You have to invest in your Mac and that means investing in the best cheese you can find. This mac is made with Gouda, Fontina, Parmigiana-Reggiano, Jack, Asiago, Romano and Sharp Cheddar.
Yes I have included almost every region of the world for my cheese selection.
An excellent Mac must have a bechamel sauce, which requires mixing flour and butter to form a light roux, cream, milk and then all that glorious cheese.
Toss in penne pasta that has been slightly undercooked. I cook my pasta 1 minute under al dente around 9 minutes because we still have to bake the pasta.
The trick to this mac and cheese is to bake the macaroni at 375 degrees for 20 minutes then add the bread crumb topping and extra butter and bake for 20 minutes more to brown the topping.
You have done all the work, it’s time to eat, eat and eat a third bowl of this Mac-i-licious Mac.Print
- 1 lb pasta, penne or large macaroni noodles work best
- 1 c. sharp cheddar cheese, grated
- 1 c. jack cheese, grated
- 1 c. fontina cheese, grated
- 1 c. gouda cheese, grated
- 1/4 c. asiago cheese, grated
- 1/4 c. romano cheese, grated
- 1/4 c. parmigiano-reggiano
- 4 tbsp. butter
- 4 tbsp. flour
- 1 1/2 c. heavy cream, room temperature
- 1 c. milk, room temperature
- 1 egg
- 1 tbsp. sour cream
- 1 tsp. black pepper
- 1 tsp. garlic powder
- 1 tsp. onion powder
- 1 tsp. creole seasoning
For the Topping:
- 1/2 jack cheese, grated
- 1/2 sharp cheddar cheese, grated
- 1. c panko bread crumbs
- 4 tbsp. butter, melted
- 1/4 tsp. cayenne pepper
- 1/4 c. green onions, sliced thinly
- Fill a large stock pot full of water and over high heat, bring to a boil. Cover with a lid to bring to boil quickly.
- Salt water, add pasta, stir, and cook pasta for 9 minutes or until 1 minute under al dente, stirring occasionally.
- Drain pasta and rinse pasta with hot water, drain again and set aside.
- In a stock pot, heat butter over medium heat, add flour and stir well about 1 minute. Add all the seasonings and stir well 1 minute more.
- Lower heat to medium-low and add cream and milk, whisk well. Add cheese by the handful and whisk well after each addition.
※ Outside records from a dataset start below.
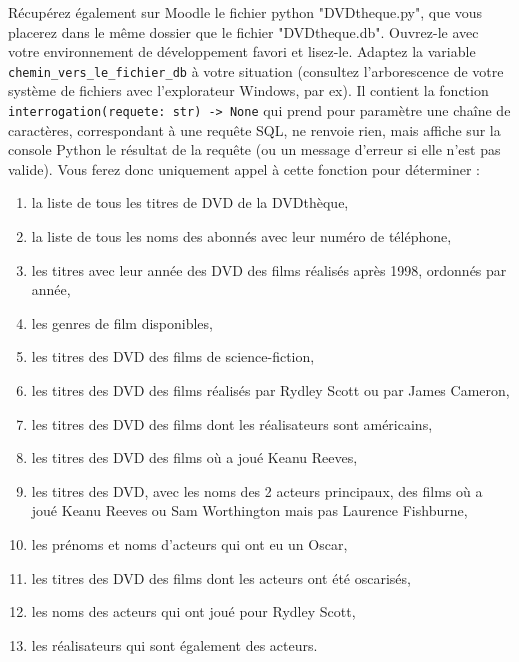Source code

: \documentclass[11pt,a4paper,french,twoside]{PMCours}
\begin{document}
Récupérez également sur Moodle le fichier python "DVDtheque.py", que vous placerez dans le même dossier que le fichier "DVDtheque.db". Ouvrez-le avec votre environnement de développement favori et lisez-le. Adaptez la variable \verb'chemin_vers_le_fichier_db' à votre situation (consultez l'arborescence de votre système de fichiers avec l'explorateur Windows, par ex). Il contient la fonction \verb'interrogation(requete: str) -> None' qui prend pour paramètre une chaîne de caractères, correspondant à une requête SQL, ne renvoie rien, mais affiche sur la console Python le résultat de la requête (ou un message d'erreur si elle n'est pas valide). Vous ferez donc uniquement appel à cette fonction pour déterminer : 
\begin{enumerate}
 \item la liste de tous les titres de DVD de la DVDthèque,
 \item la liste de tous les noms des abonnés avec leur numéro de téléphone,
 \item les titres avec leur année des DVD des films réalisés après 1998, ordonnés par année,
 \item les genres de film disponibles,
 \item les titres des DVD des films de science-fiction,
 \item les titres des DVD des films réalisés par Rydley Scott ou par James Cameron,
 \item les titres des DVD des films dont les réalisateurs sont américains,
 \item les titres des DVD des films où a joué Keanu Reeves,
 \item les titres des DVD, avec les noms des 2 acteurs principaux, des films où a joué Keanu Reeves ou Sam Worthington mais pas Laurence Fishburne,
 \item les prénoms et noms d'acteurs qui ont eu un Oscar,
 \item les titres des DVD des films dont les acteurs ont été oscarisés,
 \item les noms des acteurs qui ont joué pour Rydley Scott,
 \item les réalisateurs qui sont également des acteurs.
\end{enumerate}
\end{document}
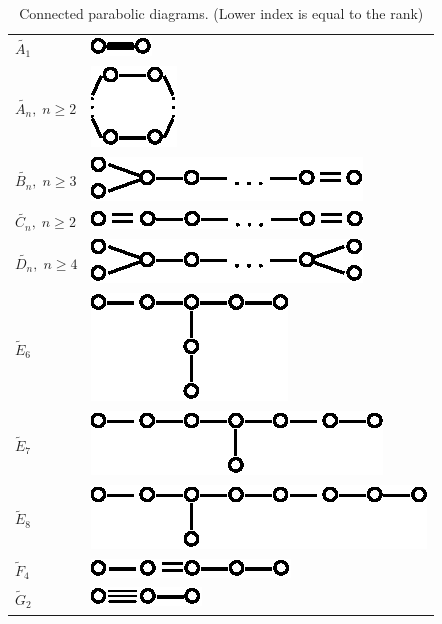 \begin{enumerate}
{
\renewcommand{\arraystretch}{1.2}
\tabcolsep=10pt
\begin{longtable}{@{}l@{\qquad\quad}l@{}}
\caption{Connected parabolic diagrams. (Lower index is equal to the rank)}\\
$\tilde{A_1}$ & {\includegraphics{345a1.eps}}\\
$\tilde{A_n}, \; n \geqslant 2$ & {\includegraphics{345a2.eps}}\\
$\tilde{B_n}, \; n \geqslant 3$ & {\includegraphics{345a3.eps}}\\
$\tilde{C_n}, \; n \geqslant 2$ & {\includegraphics{345a4.eps}}\\
$\tilde{D_n}, \; n \geqslant 4$ & {\includegraphics{345a5.eps}}\\
$\tilde{E}_6$ & {\includegraphics{345a6.eps}}\\
$\tilde{E}_7$ & {\includegraphics{345a7.eps}}\\
$\tilde{E}_8$ & {\includegraphics{345a8.eps}}\\
$\tilde{F}_4$ & {\includegraphics{345a9.eps}}\\
$\tilde{G}_2$ & {\includegraphics{345a10.eps}}\\
\end{longtable}}\relax



\end{enumerate}
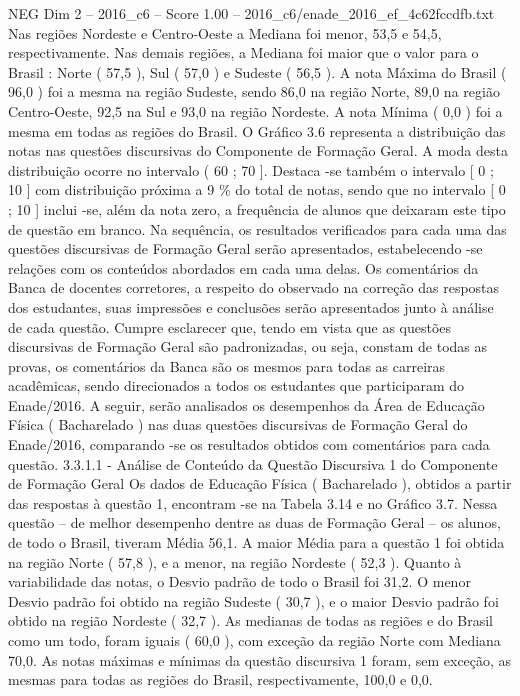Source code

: \begin{textsample}{NEG Dim 2 – 2016\_c6 – Score 1.00 – 2016\_c6/enade\_2016\_ef\_4c62fccdfb.txt}
Nas regiões Nordeste e Centro-Oeste a Mediana foi menor, 53,5 e 54,5, respectivamente.
Nas demais regiões, a Mediana foi maior que o valor para o Brasil : Norte ( 57,5 ), Sul ( 57,0 ) e Sudeste ( 56,5 ).
A nota Máxima do Brasil ( 96,0 ) foi a mesma na região Sudeste, sendo 86,0 na região Norte, 89,0 na região Centro-Oeste, 92,5 na Sul e 93,0 na região Nordeste.
A nota Mínima ( 0,0 ) foi a mesma em todas as regiões do Brasil.
O Gráfico 3.6 representa a distribuição das notas nas questões discursivas do Componente de Formação Geral.
A moda desta distribuição ocorre no intervalo ( 60 ; 70 ].
Destaca -se também o intervalo [ 0 ; 10 ] com distribuição próxima a 9 \% do total de notas, sendo que no intervalo [ 0 ; 10 ] inclui -se, além da nota zero, a frequência de alunos que deixaram este tipo de questão em branco.
Na sequência, os resultados verificados para cada uma das questões discursivas de Formação Geral serão apresentados, estabelecendo -se relações com os conteúdos abordados em cada uma delas.
Os comentários da Banca de docentes corretores, a respeito do observado na correção das respostas dos estudantes, suas impressões e conclusões serão apresentados junto à análise de cada questão.
Cumpre esclarecer que, tendo em vista que as questões discursivas de Formação Geral são padronizadas, ou seja, constam de todas as provas, os comentários da Banca são os mesmos para todas as carreiras acadêmicas, sendo direcionados a todos os estudantes que participaram do Enade/2016.
A seguir, serão analisados os desempenhos da Área de Educação Física ( Bacharelado ) nas duas questões discursivas de Formação Geral do Enade/2016, comparando -se os resultados obtidos com comentários para cada questão. 3.3.1.1 - Análise de Conteúdo da Questão Discursiva 1 do Componente de Formação Geral Os dados de Educação Física ( Bacharelado ), obtidos a partir das respostas à questão 1, encontram -se na Tabela 3.14 e no Gráfico 3.7.
Nessa questão – de melhor desempenho dentre as duas de Formação Geral – os alunos, de todo o Brasil, tiveram Média 56,1.
A maior Média para a questão 1 foi obtida na região Norte ( 57,8 ), e a menor, na região Nordeste ( 52,3 ).
Quanto à variabilidade das notas, o Desvio padrão de todo o Brasil foi 31,2.
O menor Desvio padrão foi obtido na região Sudeste ( 30,7 ), e o maior Desvio padrão foi obtido na região Nordeste ( 32,7 ).
As medianas de todas as regiões e do Brasil como um todo, foram iguais ( 60,0 ), com exceção da região Norte com Mediana 70,0.
As notas máximas e mínimas da questão discursiva 1 foram, sem exceção, as mesmas para todas as regiões do Brasil, respectivamente, 100,0 e 0,0.

\end{textsample}
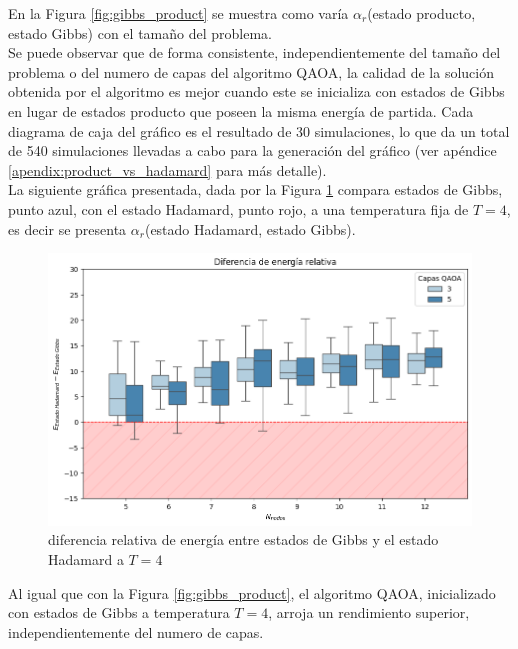 En la Figura \ref{fig:gibbs_product} se muestra como varía $\alpha_{r}$(estado producto, estado Gibbs) con el tamaño del problema. \\ 

Se puede observar que de forma consistente, independientemente del tamaño del problema o del numero de capas del algoritmo QAOA, la calidad de la solución obtenida por el algoritmo es mejor cuando este se inicializa con estados de Gibbs en lugar de estados producto que poseen la misma energía de partida. Cada diagrama de caja del gráfico es el resultado de 30 simulaciones, lo que da un total de 540 simulaciones llevadas a cabo para la generación del gráfico (ver apéndice \ref{apendix:product_vs_hadamard} para más detalle). \\

La siguiente gráfica presentada, dada por la Figura \ref{fig:gibbs_hadamard_nodes} compara estados de Gibbs,  punto azul, con el estado Hadamard, punto rojo, a una temperatura fija de $T=4$, es decir se presenta $\alpha_{r}$(estado Hadamard, estado Gibbs). 

\begin{figure}[!h]
    \centering
    \includegraphics[scale = 0.7]{plt/06-gibbs_vs_hadamard_nodes.png}
    \caption{diferencia relativa de energía entre estados de Gibbs y el estado Hadamard a $T=4$}
    \label{fig:gibbs_hadamard_nodes}
\end{figure}

Al igual que con la Figura \ref{fig:gibbs_product}, el algoritmo QAOA, inicializado con estados de Gibbs a temperatura $T=4$, arroja un rendimiento superior, independientemente del numero de capas. 

\newpage

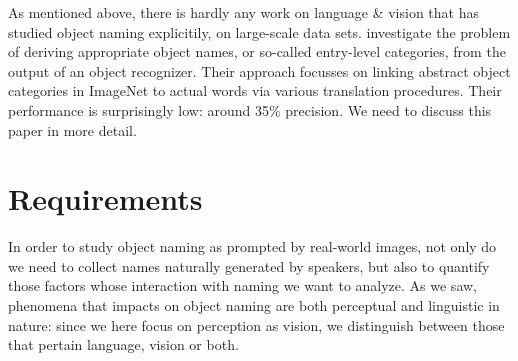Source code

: As mentioned above, there is hardly any work on language \& vision that has studied object naming explicitily, on large-scale data sets. 
\cite{Ordonez:2016} investigate the problem of deriving appropriate object names, or so-called entry-level
 categories, from the output of an object recognizer. Their approach focusses on linking abstract object categories in ImageNet to actual words via various translation procedures. 
 Their performance is surprisingly low: around 35\% precision. We need to discuss this paper in more detail.
 
\section{Requirements}
In order to study object naming as prompted by real-world images, not only do we need to collect names naturally generated by speakers, but also to quantify those factors whose interaction with naming we want to analyze. As we saw, phenomena that impacts on object naming are both perceptual and linguistic in nature: since we here focus on perception as vision, we distinguish between those that pertain language, vision or both.

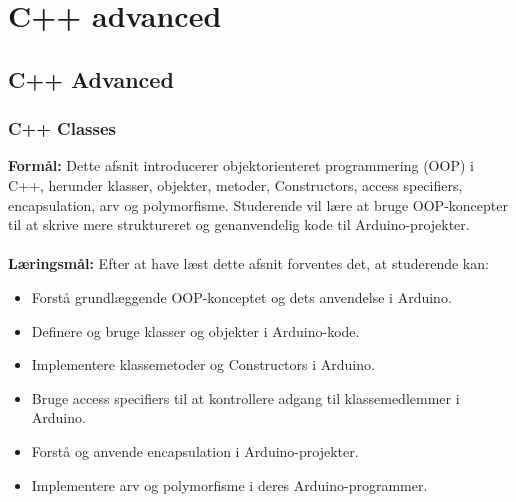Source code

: \part{C++ advanced}
\chapter{C++ Advanced}
\section{C++ Classes}
\textbf{Formål:} Dette afsnit introducerer objektorienteret programmering (OOP) i C++, herunder klasser, objekter, metoder, Constructors, access specifiers, encapsulation, arv og polymorfisme. Studerende vil lære at bruge OOP-koncepter til at skrive mere struktureret og genanvendelig kode til Arduino-projekter.
\\\\
\noindent\textbf{Læringsmål:} Efter at have læst dette afsnit forventes det, at studerende kan:
\begin{itemize}
	\item Forstå grundlæggende OOP-konceptet og dets anvendelse i Arduino.
	\item Definere og bruge klasser og objekter i Arduino-kode.
	\item Implementere klassemetoder og Constructors i Arduino.
	\item Bruge access specifiers til at kontrollere adgang til klassemedlemmer i Arduino.
	\item Forstå og anvende encapsulation i Arduino-projekter.
	\item Implementere arv og polymorfisme i deres Arduino-programmer.
\end{itemize}


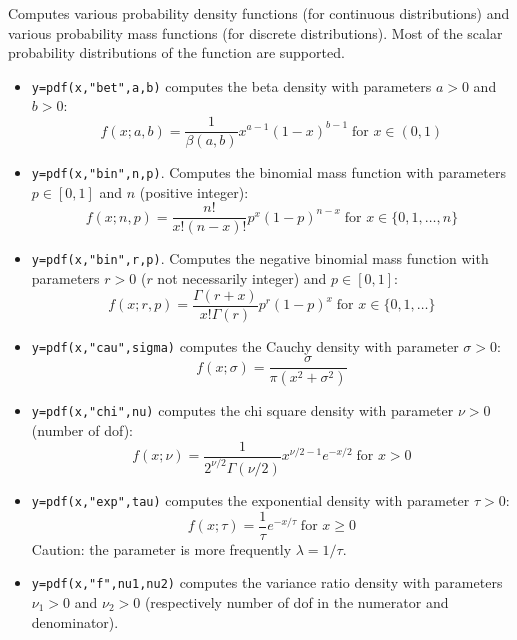 \begin{mandescription}
  Computes various probability density functions (for continuous
  distributions) 
  and various probability mass functions (for discrete distributions). Most of the
  scalar probability distributions of the 
  function are supported. 
\begin{itemize}

\item {} \verb!y=pdf(x,"bet",a,b)! computes the beta
  density with parameters $a > 0$ and $b > 0$:
$$
     f(x; a, b) =
        \frac{1}{\beta(a,b)} x^{a-1}(1-x)^{b-1} \;
        \mbox{for } x \in (0,1)
$$

\item {} \verb!y=pdf(x,"bin",n,p)!. Computes
  the binomial mass function with parameters $p \in [0,1]$ and $n$
  (positive integer):
$$
     f(x; n, p) = \frac{ n! }{ x! (n-x)!} p^x (1-p)^{n-x} \;\mbox{for } x \in \{0,1,\dots,n\}
$$

\item {} \verb!y=pdf(x,"bin",r,p)!. Computes
  the negative binomial mass function with parameters $r > 0$ ($r$ not
  necessarily integer) and $p \in [0,1]$:
$$
     f(x; r, p) = \frac{ \Gamma(r+x) }{ x! \Gamma(r)} p^r (1-p)^x \;\mbox{for } x \in \{0,1,\dots\}
$$


\item {} \verb!y=pdf(x,"cau",sigma)! computes the Cauchy
  density with parameter $\sigma > 0$:
$$
     f(x; \sigma) = \frac{ \sigma }{ \pi ( x^2 + \sigma^2 ) }
$$


\item {} \verb!y=pdf(x,"chi",nu)! computes the chi square
  density with parameter $\nu > 0$ (number of dof):
$$
     f(x; \nu) = \frac{1}{2^{\nu/2} \Gamma(\nu/2)} x^{\nu/2-1} e^{-x/2}\; \mbox{for } x > 0 
$$


\item {} \verb!y=pdf(x,"exp",tau)! computes the exponential
  density with parameter $\tau > 0$:
$$
     f(x; \tau) = \frac{1}{\tau} e^{-x/\tau} \; \mbox{for } x
     \ge 0
$$
Caution: the parameter is more frequently $\lambda = 1/\tau$.


\item {} \verb!y=pdf(x,"f",nu1,nu2)! computes
  the variance ratio density with parameters $\nu_1 > 0$ and $\nu_2 >
  0$ (respectively number of dof in the numerator and denominator).



\end{itemize}
\end{mandescription}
- Remove cheese sauce from heat and allow to cool about 10 minutes. After 10 minutes, add 1 tablespoon of sour cream and 1 egg, whisk well and set aside.
- Toss pasta with cheese sauce and place in a large oven proof butter dish.
- To prepare toppings, mix all ingredients except butter.
- Bake pasta at 375 degrees for 20 minutes, remove from oven top with bread crumb topping and melted butter, bake 15 more minutes are until golden brown. Enjoy.